I'm new to Unix/Linux platforms so I was hunting for good books on *nix... I soon realized there is not one book or resource. But to gain confidence on the command line and scripting (the real *nix user) I finally found two books:

1.The Linux Command Line

2.Linux Command Line and Shell Scripting Bible

Both seem to be great. The second one is almost double the size of the first one (I don't mind, I like reading books). But which one is more informative and also has better coverage of topics? It's for you people to tell.

I looked at the reviews of the second one on Amazon. But I couldn't find the reviews of the first one. So please tell me which one should I get?

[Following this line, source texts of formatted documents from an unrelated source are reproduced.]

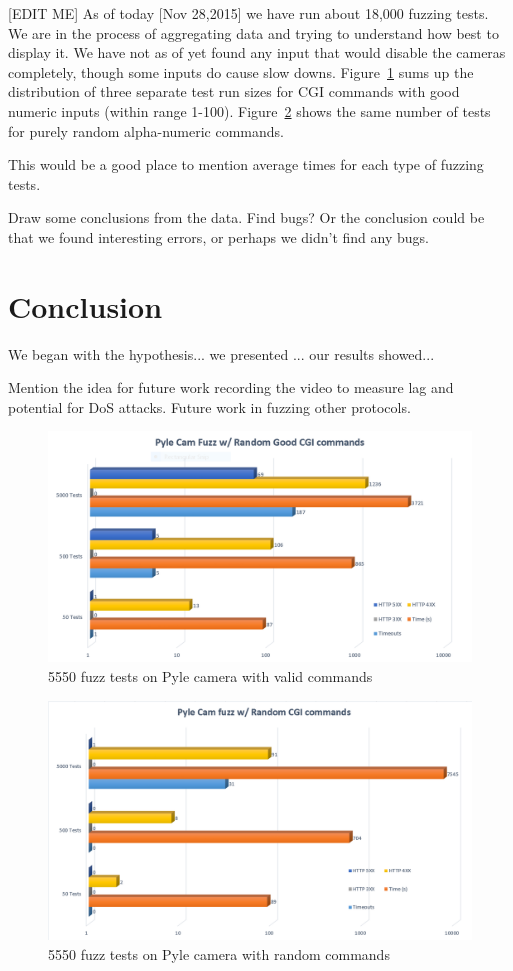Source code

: \documentclass[letterpaper,twocolumn,10pt]{article}
\begin{document}
[EDIT ME]
As of today [Nov 28,2015] we have run about 18,000 fuzzing tests. We are in the process of aggregating data and trying to understand how best to display it. We have not as of yet found any input that would disable the cameras completely, though some inputs do cause slow downs. Figure~\ref{fig:Pyle_Good_CGI} sums up the distribution of three separate test run sizes for CGI commands with good numeric inputs (within range 1-100). Figure~\ref{fig:Pyle_Rand_CGI} shows the same number of tests for purely random alpha-numeric commands.


This would be a good place to mention average times for each type of fuzzing tests. 

Draw some conclusions from the data. Find bugs? Or the conclusion could be that we found interesting errors, or perhaps we didn't find any bugs. 

\section{Conclusion}
We began with the hypothesis... we presented ... our results showed...

Mention the idea for future work recording the video to measure lag and potential for DoS attacks. Future work in fuzzing other protocols. 

\begin{figure}
\centering
\includegraphics[width=0.9\linewidth]{Pyle_Good_CGI}
\caption{ 5550 fuzz tests on Pyle camera with valid commands}
\label{fig:Pyle_Good_CGI}
\end{figure}

\begin{figure}
\centering
\includegraphics[width=0.9\linewidth]{Pyle_Rand_CGI}
\caption{5550 fuzz tests on Pyle camera with random commands}
\label{fig:Pyle_Rand_CGI}
\end{figure}





{\footnotesize 
}
\end{document}
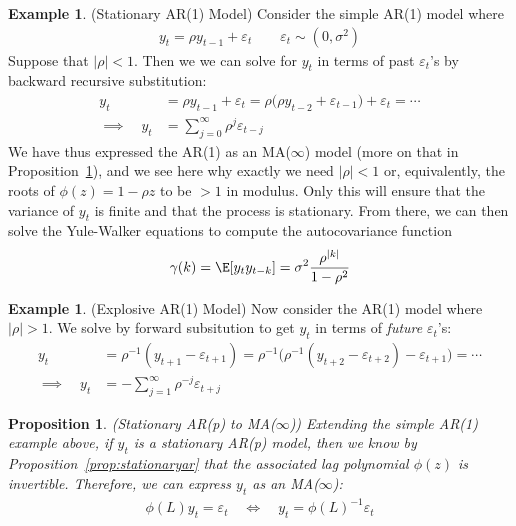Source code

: \documentclass[12pt]{article}
\theoremstyle{plain}
\newtheorem{prop}[thm]{Proposition}
\theoremstyle{definition}
\newtheorem{ex}[thm]{Example}
\theoremstyle{remark}
\begin{document}
\begin{ex}(Stationary AR(1) Model)
Consider the simple AR(1) model where
\begin{align*}
  y_t = \rho y_{t-1} + \varepsilon_t
  \qquad \varepsilon_t\sim(0,\sigma^2)
\end{align*}
Suppose that $|\rho|<1$. Then we we can solve for $y_t$ in terms of past
$\varepsilon_t$'s by backward recursive substitution:
\begin{align*}
  y_t
  &= \rho y_{t-1} + \varepsilon_t
  = \rho\big(\rho y_{t-2} + \varepsilon_{t-1}\big) + \varepsilon_t
  = \cdots \\
  \implies\quad
  y_t
  &=
  \sum_{j=0}^\infty \rho^j\varepsilon_{t-j}
\end{align*}
We have thus expressed the AR(1) as an MA($\infty$) model (more on that
in Proposition~\ref{prop:artoma}), and we see here why exactly we need
$|\rho|<1$ or, equivalently, the roots of $\phi(z) = 1-\rho z$ to be
$>1$ in modulus. Only this will ensure that the variance of $y_t$ is
finite and that the process is stationary.  From there, we can then
solve the Yule-Walker equations to compute the autocovariance function
\begin{align*}
  \gamma(k) = \E[y_ty_{t-k}] = \sigma^2 \frac{\rho^{|k|}}{1-\rho^2}
\end{align*}
\end{ex}

\begin{ex}(Explosive AR(1) Model)
Now consider the AR(1) model where $|\rho|>1$. We solve by forward
subsitution to get $y_t$ in terms of \emph{future} $\varepsilon_t$'s:
\begin{align*}
  y_t
  &= \rho^{-1}(y_{t+1} - \varepsilon_{t+1})
  = \rho^{-1}\big(
      \rho^{-1}(y_{t+2} - \varepsilon_{t+2}) - \varepsilon_{t+1}\big)
  = \cdots \\
  \implies\quad
  y_t
  &=
  -\sum_{j=1}^\infty \rho^{-j}\varepsilon_{t+j}
\end{align*}
\end{ex}

\begin{prop}\emph{(Stationary AR(p) to MA($\infty$))}
\label{prop:artoma}
Extending the simple AR(1) example above, if $y_t$ is a stationary AR(p)
model, then we know by Proposition~\ref{prop:stationaryar} that the
associated lag polynomial $\phi(z)$ is invertible. Therefore, we can
express $y_t$ as an MA($\infty$):
\begin{align*}
  \phi(L)y_t = \varepsilon_t
  \quad\iff\quad
  y_t = \phi(L)^{-1}\varepsilon_t
\end{align*}
\end{prop}
\end{document}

I have a general rule of thumb when buying any tech book, avoid the ones that weigh more than a phonebook (remember those? ;)). Avoid any book for dummies, unless you think you are a dummy, avoid any listed as a "Bible".

The big fat books are a marketing ploy with tons of white space, large font, and excessive examples.

I'm sorry I can't answer your question specifically as there are too many good online bash sites. (google for them)

The good books used to be published by Prentice Hall. Kernigan, Ritchie, Pike, Aho, etc. all used Prentice Hall.

I also found O'Reily's to be hit or miss; some were excellent, others bad.

Look for short and concise, with fewer examples and more exercises left to the reader. My $0.02


I would suggest combination of Unix Power Tools and Learning the bash Shell

First book will teach you how to work efficiently, elegantly, and creatively with the Unix tool suite and second book will teach you shell scripting in bash which is the most common shell used by Linux distributions.


For shell I strongly recommend Portable Shell Programming and Portable Shell Scripting. The first gets you started quickly; it's concise with excellent examples. The second delves much more deeply into the intricacies of the shell; why things work the way they do. Although both are focused on POSIX shell they'll give you a solid grounding for any shell you choose to use (e.g., bash).